Spacy: German lemmatization and noun gender

Created on 20 May 2016 · 11Comments · Source: explosion/spaCy

As far as I can tell the nascent German support doesn't yet do lemmatization or detect the gender of nouns.

For unknown nouns it's not always possible to guess what gender they are even if you do have an article or adjective — e.g. in ‘beim X’ X could be masculine or neuter. It should ideally have separate tags meaning 'could be masculine or neuter' (as before), 'could be feminine or plural' ('wegen der X'), 'could be masculine or plural' ('in den X', X could be accusative masculine or dative plural), and 'could be any gender or number' …

enhancement help wanted lang / de

Source

dpk

Most helpful comment

Hi, I just wanted to point you to one of my older projects called IWNLP which produces a list of form -> lemma (e.g., Schwimmbäder -> Schwimmbad) for German words based on Wiktionary. Check out https://github.com/Liebeck/IWNLP and www.iwnlp.com or query me for more information.
The produced mappings are in the form of (form, POS) -> lemma, are under a CC-lincense, and I'd love to see them implemented ;) I might be able to dump another format (or a generic format, if specified) if that's desired? The latest evaluation results are listed here: http://www.iwnlp.com/iwnlp_results.html

Liebeck on 11 Apr 2017

🎉1 👍1

All 11 comments

Hi, I just wanted to ask whether German lemmatization will be available in one of the future (alpha) releases, which would make spaCy even more awesome.

cschwem2er on 6 Nov 2016

Hello, we'll need the german lemmatization too. Is there a roadmap or any plans for this feature?

schwaen on 10 Nov 2016

Copying over my reply from #789:

Yes, agreed! We'd love to add at least a a lookup-table based lemmatizer for German. It shouldn't even be too much work, but unfortunately, we haven't gotten around to it yet. We're currently busy getting spaCy 2.0 ready, but if you want to play around with this (maybe porting it over from textblob could be an option?) and make a pull request, we'd definitely be happy to help and support!

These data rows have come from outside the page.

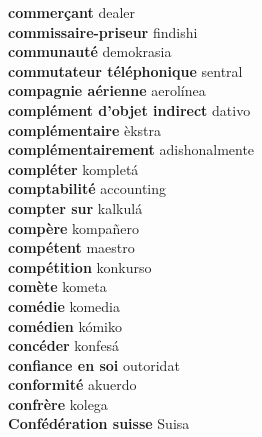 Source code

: \textbf{ commerçant  } dealer \\
\textbf{ commissaire-priseur  } findishi \\
\textbf{ communauté  } demokrasia \\
\textbf{ commutateur téléphonique  } sentral \\
\textbf{ compagnie aérienne  } aerolínea \\
\textbf{ complément d’objet indirect  } dativo \\
\textbf{ complémentaire  } èkstra \\
\textbf{ complémentairement  } adishonalmente \\
\textbf{ compléter  } kompletá \\
\textbf{ comptabilité  } accounting \\
\textbf{ compter sur  } kalkulá \\
\textbf{ compère  } kompañero \\
\textbf{ compétent  } maestro \\
\textbf{ compétition  } konkurso \\
\textbf{ comète  } kometa \\
\textbf{ comédie  } komedia \\
\textbf{ comédien  } kómiko \\
\textbf{ concéder  } konfesá \\
\textbf{ confiance en soi  } outoridat \\
\textbf{ conformité  } akuerdo \\
\textbf{ confrère  } kolega \\
\textbf{ Confédération suisse  } Suisa \\
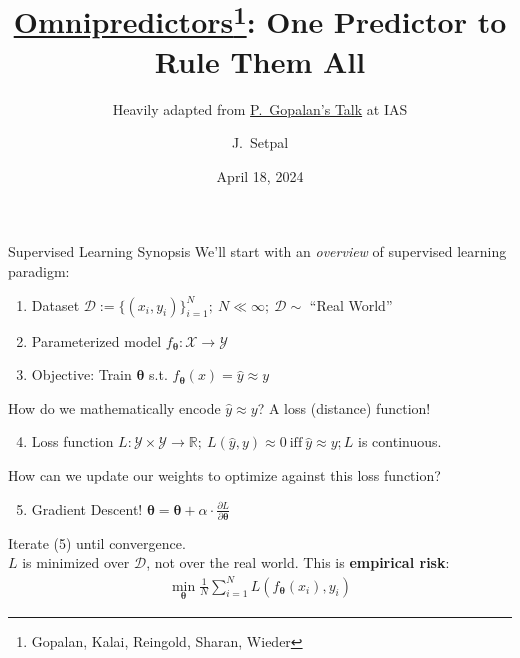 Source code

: \documentclass{beamer}
\title[Omnipredictors]{\href{https://arxiv.org/abs/2109.05389}{Omnipredictors}\thanks{Gopalan, Kalai, Reingold, Sharan, Wieder}: One Predictor to Rule Them All}
\subtitle{Heavily adapted from \href{https://youtu.be/DCPRdL03-dk}{P.~Gopalan's Talk} at IAS}
\author[Machine Learning @ Purdue] %
{J.~Setpal}
\date{April 18, 2024}
\begin{document}
\frame{\titlepage}



\begin{frame}{Supervised Learning Synopsis}
	We'll start with an \textit{overview} of supervised learning paradigm:
	\begin{enumerate}[label=\arabic*.]
		\item Dataset $\mathcal{D} := \{(x_i, y_i)\}^N_{i=1};~N \ll \infty;~\mathcal{D} \sim $ ``Real World'' \pause
		\item Parameterized model $f_{\bm{\theta}} : \mathcal{X} \rightarrow \mathcal{Y}$ \pause
		\item Objective: Train $\bm{\theta}$ s.t. $f_{\bm{\theta}}(x) = \hat{y} \approx y$ \pause
	\end{enumerate}
	How do we mathematically encode $\hat{y} \approx y$? \pause A loss (distance) function!
	\begin{enumerate}[label=\arabic*.]
			\setcounter{enumi}{3}
		\item Loss function $L : \mathcal{Y} \times \mathcal{Y} \rightarrow \mathbb{R};~L(\hat{y}, y) \approx 0~\text{iff}~\hat{y} \approx y; L$ is continuous. \pause
	\end{enumerate}
	How can we update our weights to optimize against this loss function? \pause
	\begin{enumerate}[label=\arabic*.]
			\setcounter{enumi}{4}
		\item Gradient Descent! $\bm{\theta} = \bm{\theta} + \alpha \cdot \frac{\partial L}{\partial \bm{\theta}}$
	\end{enumerate}
	Iterate (5) until convergence. \pause \newline \\
	$L$ is minimized over $\mathcal{D}$, not over the real world. \pause This is \textbf{empirical risk}:
	\begin{gather}
		\min_{\bm{\theta}} \frac{1}{N}\sum^N_{i=1} L(f_{\bm{\theta}}(x_i), y_i)
	\end{gather}
\end{frame}
\end{document}
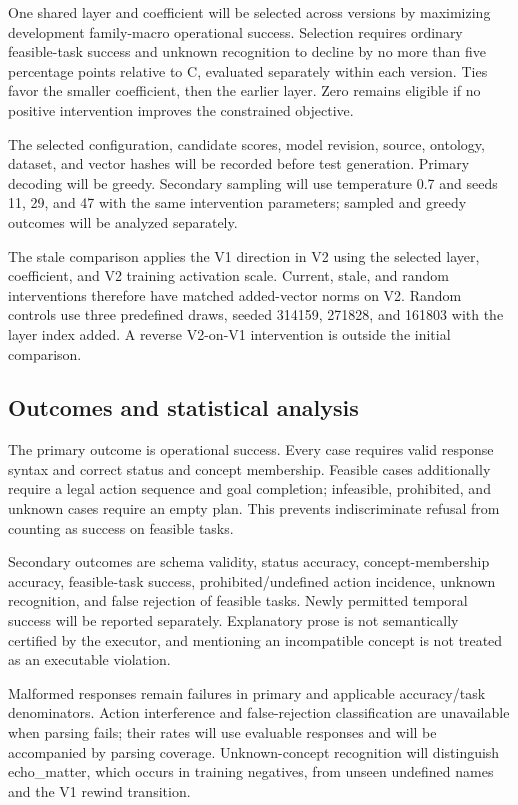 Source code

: \documentclass[preprint,12pt,numbers,nopreprintline]{elsarticle}
\begin{document}
One shared layer and coefficient will be selected across versions by maximizing development family-macro operational success. Selection requires ordinary feasible-task success and unknown recognition to decline by no more than five percentage points relative to C, evaluated separately within each version. Ties favor the smaller coefficient, then the earlier layer. Zero remains eligible if no positive intervention improves the constrained objective.

The selected configuration, candidate scores, model revision, source, ontology, dataset, and vector hashes will be recorded before test generation. Primary decoding will be greedy. Secondary sampling will use temperature 0.7 and seeds 11, 29, and 47 with the same intervention parameters; sampled and greedy outcomes will be analyzed separately.

The stale comparison applies the V1 direction in V2 using the selected layer, coefficient, and V2 training activation scale. Current, stale, and random interventions therefore have matched added-vector norms on V2. Random controls use three predefined draws, seeded 314159, 271828, and 161803 with the layer index added. A reverse V2-on-V1 intervention is outside the initial comparison.

\subsection{Outcomes and statistical analysis}

The primary outcome is operational success. Every case requires valid response syntax and correct status and concept membership. Feasible cases additionally require a legal action sequence and goal completion; infeasible, prohibited, and unknown cases require an empty plan. This prevents indiscriminate refusal from counting as success on feasible tasks.

Secondary outcomes are schema validity, status accuracy, concept-membership accuracy, feasible-task success, prohibited/undefined action incidence, unknown recognition, and false rejection of feasible tasks. Newly permitted temporal success will be reported separately. Explanatory prose is not semantically certified by the executor, and mentioning an incompatible concept is not treated as an executable violation.

Malformed responses remain failures in primary and applicable accuracy/task denominators. Action interference and false-rejection classification are unavailable when parsing fails; their rates will use evaluable responses and will be accompanied by parsing coverage. Unknown-concept recognition will distinguish echo\_matter, which occurs in training negatives, from unseen undefined names and the V1 rewind transition.
\end{document}
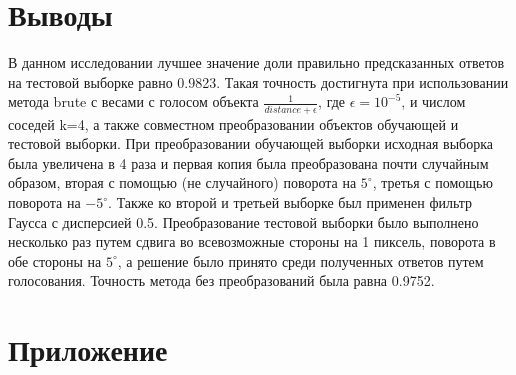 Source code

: \documentclass{article}
\begin{document}
\section{Выводы}

В данном исследовании лучшее значение доли правильно предсказанных ответов на тестовой выборке равно 0.9823. Такая точность достигнута при использовании метода brute с весами с голосом объекта $\frac{1}{distance + \epsilon}$, где $\epsilon={10}^{-5}$, и числом соседей k=4, а также совместном преобразовании объектов обучающей и тестовой выборки. При преобразовании обучающей выборки исходная выборка была увеличена в 4 раза и первая копия была преобразована почти случайным образом, вторая с помощью (не случайного) поворота на $5^\circ$, третья с помощью поворота на $-5^\circ$. Также
ко второй и третьей выборке был применен фильтр Гаусса с дисперсией 0.5. Преобразование тестовой выборки было выполнено несколько раз путем сдвига во всевозможные стороны на 1 пиксель, поворота в обе стороны на $5^\circ$, а решение было принято среди полученных ответов путем голосования. Точность метода без преобразований была равна 0.9752.

\newpage
\section*{Приложение}
\end{document}
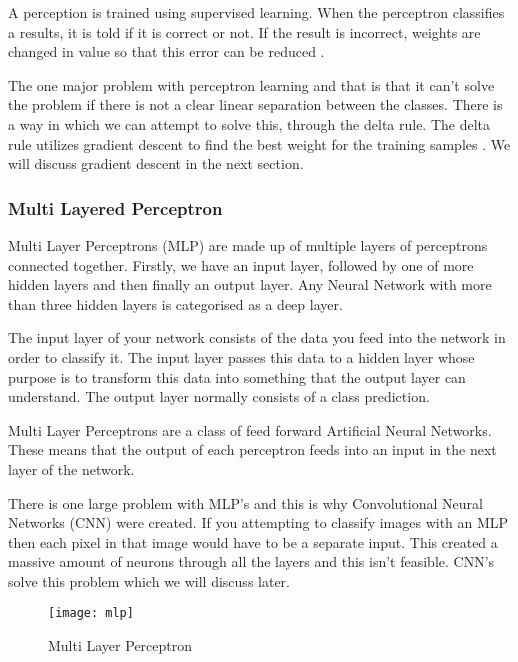 A perception is trained using supervised learning. When the perceptron
classifies a results, it is told if it is correct or not. If the result is
incorrect, weights are changed in value so that this error can be reduced
\textcite{AI}. 

The one major problem with perceptron learning and that is that it can't solve
the problem if there is not a clear linear separation between the classes. There
is a way in which we can attempt to solve this, through the delta rule. The
delta rule utilizes gradient descent to find the best weight for the training
samples \textcite{MLANN}. We will discuss gradient descent in the next section.

\subsubsection*{Multi Layered Perceptron}
Multi Layer Perceptrons (MLP) are made up of multiple layers of perceptrons connected
together.
Firstly, we have an input layer, followed by one of more hidden layers and then
finally an output layer.
Any Neural Network with more than three hidden layers is categorised as a deep
layer.

The input layer of your network consists of the data you feed into the network
in order to classify it. The input layer passes this data to a hidden layer
whose purpose is to transform this data into something that the output layer can
understand. The output layer normally consists of a class prediction.

Multi Layer Perceptrons are a class of feed forward Artificial Neural Networks.
These means that the output of each perceptron feeds into an input in the next
layer of the network.

There is one large problem with MLP's and this is why Convolutional Neural
Networks (CNN) were created. If you attempting to classify images with an MLP then
each pixel in that image would have to be a separate input. This created a
massive amount of neurons through all the layers and this isn't feasible. CNN's
solve this problem which we will discuss later.

\begin{figure}
    \texttt{[image: mlp]}
     \caption{Multi Layer Perceptron}
     \label{fig:mlp}
\end{figure}

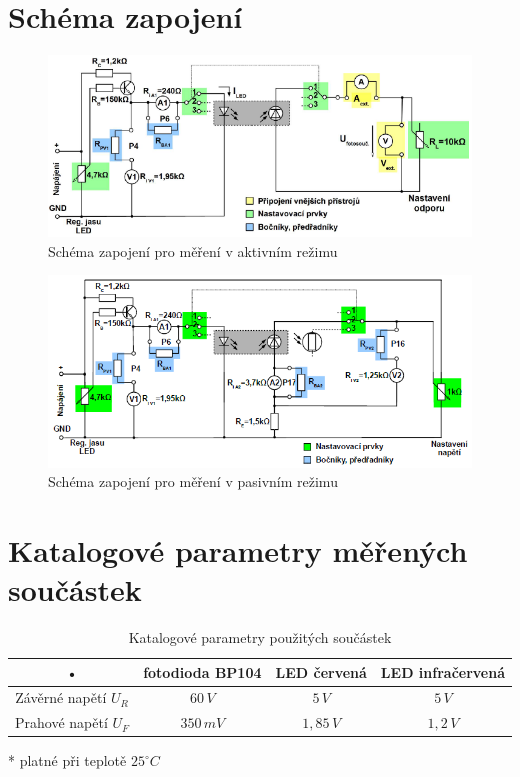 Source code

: \documentclass[12pt]{article} %
\begin{document}
\section{Schéma zapojení}
\begin{figure}[H]
\includegraphics[scale=0.8]{schema.png}
\caption{Schéma zapojení pro měření v aktivním režimu}
\end{figure}
\begin{figure}[H]
\includegraphics[scale=0.8]{schema2.png}
\caption{Schéma zapojení pro měření v pasivním režimu}
\end{figure}

\section{Katalogové parametry měřených součástek}
\begin{table}[H]
\caption{Katalogové parametry použitých součástek}
\begin{tabular}{|c|c|c|c|}
\hline 
• & fotodioda BP104 & LED červená & LED infračervená \\
\hline 
Závěrné napětí $U_R$ & $60\,V$ & $5\,V$ & $5\,V$ \\ 
\hline 
Prahové napětí $U_F$ & $350\,mV$ & $1,85\,V$ & $1,2\,V$ \\
\hline 
\end{tabular} 
\end{table}
* platné při teplotě $25^{\circ}C$
\end{document}
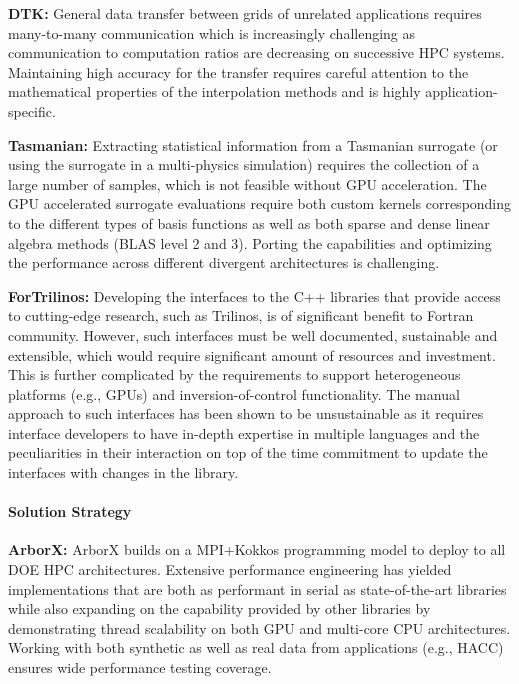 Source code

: {\bf DTK:} General data transfer between grids of unrelated applications
requires many-to-many communication which is increasingly challenging as
communication to computation ratios are decreasing on successive HPC systems.
Maintaining high accuracy for the transfer requires careful attention to the
mathematical properties of the interpolation methods and is highly
application-specific.

{\bf Tasmanian:} Extracting statistical information from a Tasmanian surrogate
(or using the surrogate in a multi-physics simulation) requires the collection
of a large number of samples, which is not feasible without GPU acceleration.
The GPU accelerated surrogate evaluations require both custom kernels
corresponding to the different types of basis functions as well as both
sparse and dense linear algebra methods (BLAS level 2 and 3).
Porting the capabilities and optimizing the performance across different
divergent architectures is challenging.

{\bf ForTrilinos:} Developing the interfaces to the C++ libraries that provide
access to cutting-edge research, such as Trilinos,  is of significant benefit
to Fortran community. However, such interfaces must be well documented,
sustainable and extensible, which would require significant amount of resources
and investment. This is further complicated by the requirements to support
heterogeneous platforms (e.g., GPUs) and inversion-of-control functionality.
The manual approach to such interfaces has been shown to be unsustainable as it
requires interface developers to have in-depth expertise in  multiple languages
and the peculiarities in their interaction on top of the time commitment to
update the interfaces with changes in the library.

\paragraph{Solution Strategy}

\nobreak


\indent

{\bf ArborX:} ArborX builds on a MPI+Kokkos programming model to deploy to all
DOE HPC architectures. Extensive performance engineering has yielded
implementations that are both as performant in serial as state-of-the-art
libraries while also expanding on the capability provided by other libraries by
demonstrating thread scalability on both GPU and multi-core CPU architectures.
Working with both synthetic as well as real data from applications (e.g., HACC)
ensures wide performance testing coverage.

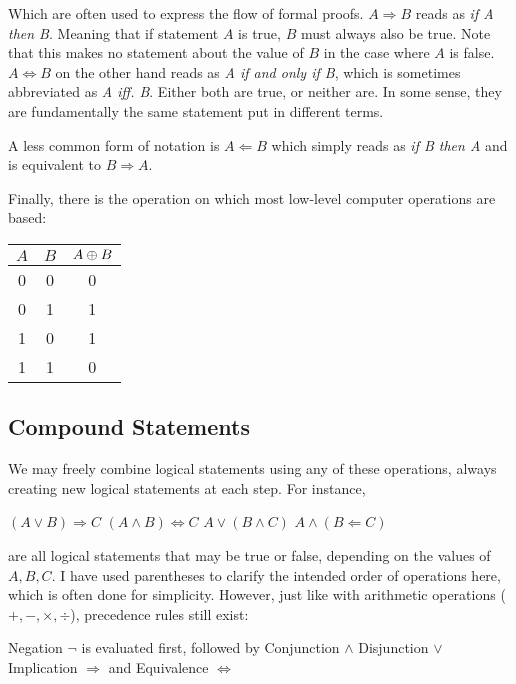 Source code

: {Which are often used to express the flow of formal proofs.
\(A \Rightarrow B\) reads as \emph{if A then B}. Meaning that if statement \(A\)
is true, \(B\) must always also be true. Note that this makes no statement
about the value of \(B\) in the case where \(A\) is false.
\(A \Leftrightarrow B\) on the other hand reads as \emph{A if and only if B}, which is sometimes
abbreviated as \emph{A iff. B}.
Either both are true, or neither are. In some sense, they are fundamentally the
same statement put in different terms.

A less common form of notation is \(A \Leftarrow B\) which simply reads as
\emph{if B then A} and is equivalent to \(B \Rightarrow A\).

Finally, there is the operation on which most low-level computer operations are
based:

\begin{tcolorbox}[colframe=gray!80, colback=white, boxrule=0.4pt, top=4pt, bottom=4pt]
  \begin{minipage}[t]{\textwidth}
    \centering
    \vspace{-10pt}
    \vspace{3pt}
    \begin{tabular}{cc c}
      \(A\) & \(B\) & \(A \oplus B\)\\
      \midrule
      0 & 0 & 0 \\
      0 & 1 & 1 \\
      1 & 0 & 1 \\
      1 & 1 & 0 \\
    \end{tabular}
  \end{minipage}
\end{tcolorbox}
}

\subsection{Compound Statements}
We may freely combine logical statements using any of these operations, always
creating new logical statements at each step. For instance,
\begin{example}
  \((A \lor B) \Rightarrow C\)
  \hfill
  \((A \land B) \Leftrightarrow C\)
  \hfill
  \(A \lor (B \land C)\)
  \hfill
  \(A \land (B \Leftarrow C)\)
\end{example}

are all logical statements that may be true or false, depending on the values of
\(A, B, C\).
I have used parentheses to clarify the intended order of operations here, which
is often done for simplicity. However, just like with arithmetic operations
(\(+, -, \times, \div\)), precedence rules still exist:
\begin{itemize}
  \ii{} Negation \(\neg\) is evaluated first, followed by
  \ii{} Conjunction \(\land\)
  \ii{} Disjunction \(\lor\)
  \ii{} Implication \(\Rightarrow\) and
  \ii{} Equivalence \(\Leftrightarrow\)
\end{itemize}

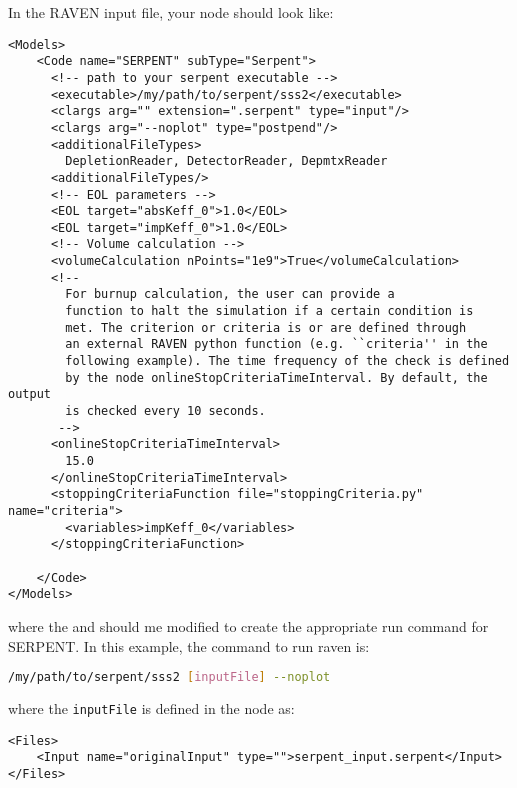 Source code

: In the RAVEN input file, your  node should look like:
\begin{lstlisting}[style=XML]
<Models>
    <Code name="SERPENT" subType="Serpent">
      <!-- path to your serpent executable -->
      <executable>/my/path/to/serpent/sss2</executable>
      <clargs arg="" extension=".serpent" type="input"/>
      <clargs arg="--noplot" type="postpend"/>
      <additionalFileTypes>
        DepletionReader, DetectorReader, DepmtxReader
      <additionalFileTypes/>
      <!-- EOL parameters -->
      <EOL target="absKeff_0">1.0</EOL>
      <EOL target="impKeff_0">1.0</EOL>
      <!-- Volume calculation -->
      <volumeCalculation nPoints="1e9">True</volumeCalculation>
      <!--
        For burnup calculation, the user can provide a
        function to halt the simulation if a certain condition is
        met. The criterion or criteria is or are defined through
        an external RAVEN python function (e.g. ``criteria'' in the
        following example). The time frequency of the check is defined
        by the node onlineStopCriteriaTimeInterval. By default, the output
        is checked every 10 seconds.
       -->
      <onlineStopCriteriaTimeInterval>
        15.0
      </onlineStopCriteriaTimeInterval>
      <stoppingCriteriaFunction file="stoppingCriteria.py" name="criteria">
        <variables>impKeff_0</variables>
      </stoppingCriteriaFunction>
      
    </Code>
</Models>
\end{lstlisting}
where the  and  should me modified
to create the appropriate run command for SERPENT. In this example, the command
to run raven is:
\begin{lstlisting}[language=bash]
/my/path/to/serpent/sss2 [inputFile] --noplot
\end{lstlisting}
where the \texttt{inputFile} is defined in the  node as:
\begin{lstlisting}[style=XML]
<Files>
    <Input name="originalInput" type="">serpent_input.serpent</Input>
</Files>
\end{lstlisting}

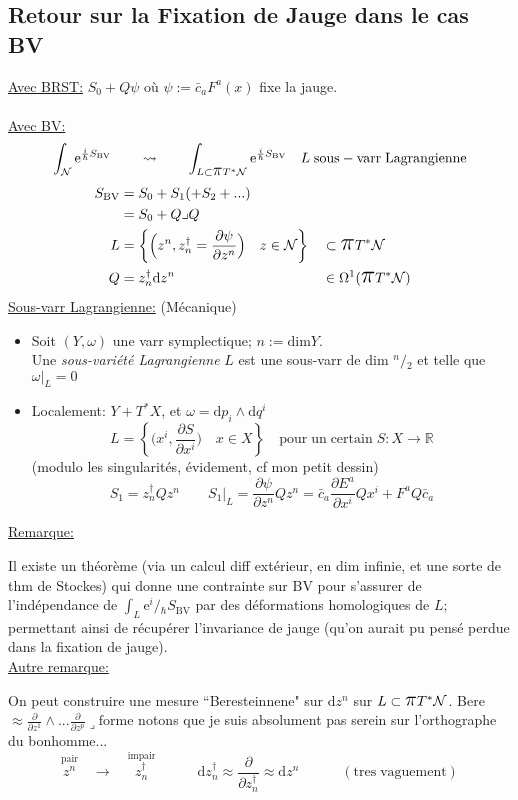 \documentclass[a4paper,11pt]{article}
\renewcommand{\d}{{\mathrm{d}}}
\newcommand{\e}{{\mathrm{e}}}
\newcommand{\dr}[2]{\frac{\partial {#1}}{\partial{#2}}}
\newcommand{\ppi}{{\mathlarger{\mathlarger{\mathlarger{\pi}}}}}
\begin{document}
\subsection{Retour sur la Fixation de Jauge dans le cas BV}
\underline{Avec BRST:} \quad $S_0 + Q\psi$ où $\psi:=\bar c_a F^a(x)$ fixe la jauge.\\\\
\underline{Avec BV:}
$$\int_\mathcal{N} \e^{\frac i\hbar S_\mathrm{BV}} \quad\quad\rightsquigarrow\quad\quad
\int_{L\subset \ppi T^*\mathcal{N}} \e^{\frac i\hbar S_\mathrm{BV}} \quad L\; \mathrm{sous}-\mathrm{varr}\;\mathrm{Lagrangienne}$$
\begin{align*}
S_\mathrm{BV} &= S_0 + S_1 (+S_2 +...)\\
&= S_0 + Q \lrcorner Q\\
L &= \left\{\Big(z^n, z_n^\dag= \dr\psi{z^n}\Big) \quad z \in \mathcal{N} \right\} && \subset \ppi T^*\mathcal{N}\\
Q &= z_n^\dag\d z^n &&\in \Omega^1(\ppi T^*\mathcal N)
\end{align*}
\underline{Sous-varr Lagrangienne:} (Mécanique)
\begin{itemize}
\item Soit $(Y,\omega)$ une varr symplectique; $n:= \mathrm{dim} Y$.\\
Une \emph{sous-variété Lagrangienne} $L$ est une sous-varr de dim $^n\!/\!_2$ et telle que $\omega|_L=0$
\item Localement: $Y + T^* X$, et $\omega = \d p_i \wedge \d q^i$
$$L = \left\{\Big(x^i,\dr S{x^i}\Big)\quad x\in X\right\} \quad \mathrm{pour}\;\mathrm{un}\;\mathrm{certain}\; S:X\to\mathbb{R}$$
(modulo les singularités, évidement, cf \color{red} mon petit dessin\color{black})
$$S_1 = z_n^\dag Q z^n \quad\quad S_1|_L = \dr \psi{z^n} Q z^n = \bar c_a \dr{E^a}{x^i} Q x^i + F^aQ \bar c_a$$
\end{itemize}
\underline{Remarque:}

Il existe un théorème (via un calcul diff extérieur, en dim infinie, et une sorte de thm de Stockes) qui donne une contrainte sur BV pour s'assurer de l'indépendance de $\int_L \e{^i\!/\!_\hbar S_\mathrm{BV}}$ par des déformations homologiques de $L$; permettant ainsi de récupérer l'invariance de jauge (qu'on aurait pu pensé perdue dans la fixation de jauge).\\

\noindent\underline{Autre remarque:}

On peut construire une mesure ``Beresteinnene" sur $\d z^n$ sur $L \subset \ppi T^*\mathcal{N}$.  Bere $\approx \dr{}{z^1}\wedge...\dr{}{z^p}\lrcorner \mathrm{forme}$ \color{red} notons que je suis absolument pas serein sur l'orthographe du bonhomme...\color{black}
$$\overset{\mathrm{pair}}{z^n} \quad \longrightarrow\quad \overset{\mathrm{impair}}{z^\dag_n}\quad \quad \quad \d z^\dag_n\approx\dr{}{z_n^\dag}\approx\d z^n
\quad \quad \quad (\mathrm{tres}\;\mathrm{vaguement})$$
\end{document}
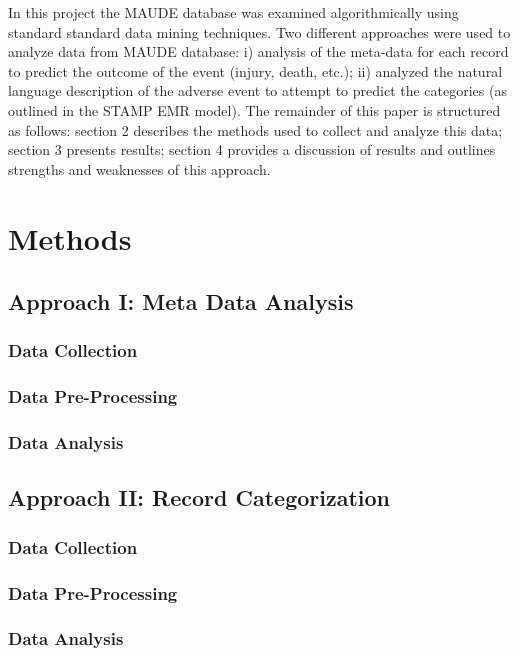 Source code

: \documentclass[11pt, notitlepage,abstracton,oneside]{article}   	%
\begin{document}
In this project the MAUDE database was examined algorithmically using standard standard data mining techniques. Two different approaches were used to analyze data from MAUDE database:  i) analysis of the meta-data for each record to predict the outcome of the event (injury, death, etc.); ii) analyzed the natural language description of the adverse event to attempt to predict the categories (as outlined in the STAMP EMR model). The remainder of this paper is structured as follows: section 2 describes the methods used to collect and analyze this data; section 3 presents results; section 4 provides a discussion of results and outlines strengths and weaknesses of this approach. 

\section{Methods}

\subsection{Approach I: Meta Data Analysis}

\subsubsection{Data Collection}

\subsubsection{Data Pre-Processing}

\subsubsection{Data Analysis}

\subsection{Approach II: Record Categorization}
\subsubsection{Data Collection}

\subsubsection{Data Pre-Processing}

\subsubsection{Data Analysis}
\end{document}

Here's the info on textblob from @schlichtanders's comment:

After some research I found an open German lemmatizer as part of textblob-de

In the respective source code one of the decisive code snippet is this one
https://github.com/markuskiller/textblob-de/blob/dev/textblob_de/ext/_pattern/text/de/__init__.py#L186-L199

ines on 30 Jan 2017

Liebeck on 11 Apr 2017

🎉1 👍1

@honnibal @ines Is this something you'd like to see implemented?

Liebeck on 15 Apr 2017

This is really nice! We'd definitely like to see this implemented. Sorry I missed this comment before!

This should be quite easy actually. If you check out the morph_rules.py file, you can see that we already have this mechanism that takes does (form, POS) -> lemma mapping. This is how we do lemmatization for many English words.

honnibal on 16 Apr 2017

I'm merging all issues related to this and making #846 the "master issue", so I'm closing this one (a little frustrating that there's no good way to do this on GH, so just copying over the most relevant comments).

@Liebeck Thanks a lot for offering to take this on – much appreciated! 👍

ines on 16 Apr 2017

Any news from German?
I have a new library, DAFSA lookup based. His name is DEMorphy :) : https://github.com/DuyguA/DEMorphy

If anyone is interested in using an external library, or make a similar implementation for de you're welcome :+1:

DuyguA on 7 Mar 2018

❤1

@DuyguA I'm currently implementing IWNLP as a spaCy extension. I do have 1-2 bugs that I need to fix though. With the release of v2.0, spaCy now supports lemmatization for German. I not sure how useful this extension will be now / how often it will be used. I manually compared my extension with some of the lemmas from spaCy and, subjectively and based on a couple of test sentences, think that the lemmatization of nouns is comparable but that the lemmatization of verbs works better with IWNLP.

I will probably benchmark the lemmatization of spaCy in late April, after my thesis defense.

@DuyguA I just skimmed through your paper but I could not find any evaluation results in terms of accuracy or F1 to back up your claim of a state-of-the-art system. Did I miss it?

Liebeck on 7 Mar 2018

❤1

Great then!

Extended abstract is now available, a benchmarks and evaluation chapter + 1 more chapter will be released soon. We did the evaluation on Tiger corpus; however my colleagues has more ideas for evaluation. We complete that sections, and make the additional chapters.

DuyguA on 7 Mar 2018

This thread has been automatically locked since there has not been any recent activity after it was closed. Please open a new issue for related bugs.